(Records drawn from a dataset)
=====
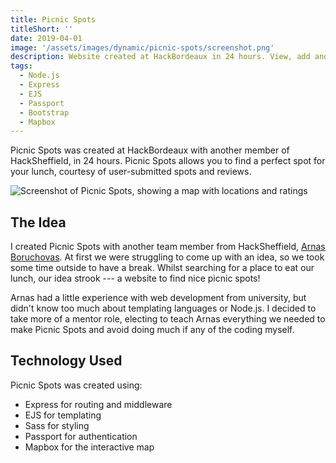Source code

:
 ```yaml
---
title: Picnic Spots
titleShort: ''
date: 2019-04-01
image: '/assets/images/dynamic/picnic-spots/screenshot.png'
description: Website created at HackBordeaux in 24 hours. View, add and review the best places to eat your tuna sweetcorn sandwiches
tags:
  - Node.js
  - Express
  - EJS
  - Passport
  - Bootstrap
  - Mapbox
---
```


Picnic Spots was created at HackBordeaux with another member of HackSheffield, in 24 hours. Picnic Spots allows you to find a perfect spot for your lunch, courtesy of user-submitted spots and reviews.

![Screenshot of Picnic Spots, showing a map with locations and ratings](/assets/images/dynamic/picnic-spots/screenshot.png)

## The Idea

I created Picnic Spots with another team member from HackSheffield, [Arnas Boruchovas](https://arnas.codes). At first we were struggling to come up with an idea, so we took some time outside to have a break. Whilst searching for a place to eat our lunch, our idea strook --- a website to find nice picnic spots!

Arnas had a little experience with web development from university, but didn't know too much about templating languages or Node.js. I decided to take more of a mentor role, electing to teach Arnas everything we needed to make Picnic Spots and avoid doing much if any of the coding myself.

## Technology Used

Picnic Spots was created using:

- Express for routing and middleware
- EJS for templating
- Sass for styling
- Passport for authentication
- Mapbox for the interactive map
=====
WORK TASK: When a line of the data holds the string "Mapbox", pick it out and copy it.

RESULT:
  - Mapbox
- Mapbox for the interactive map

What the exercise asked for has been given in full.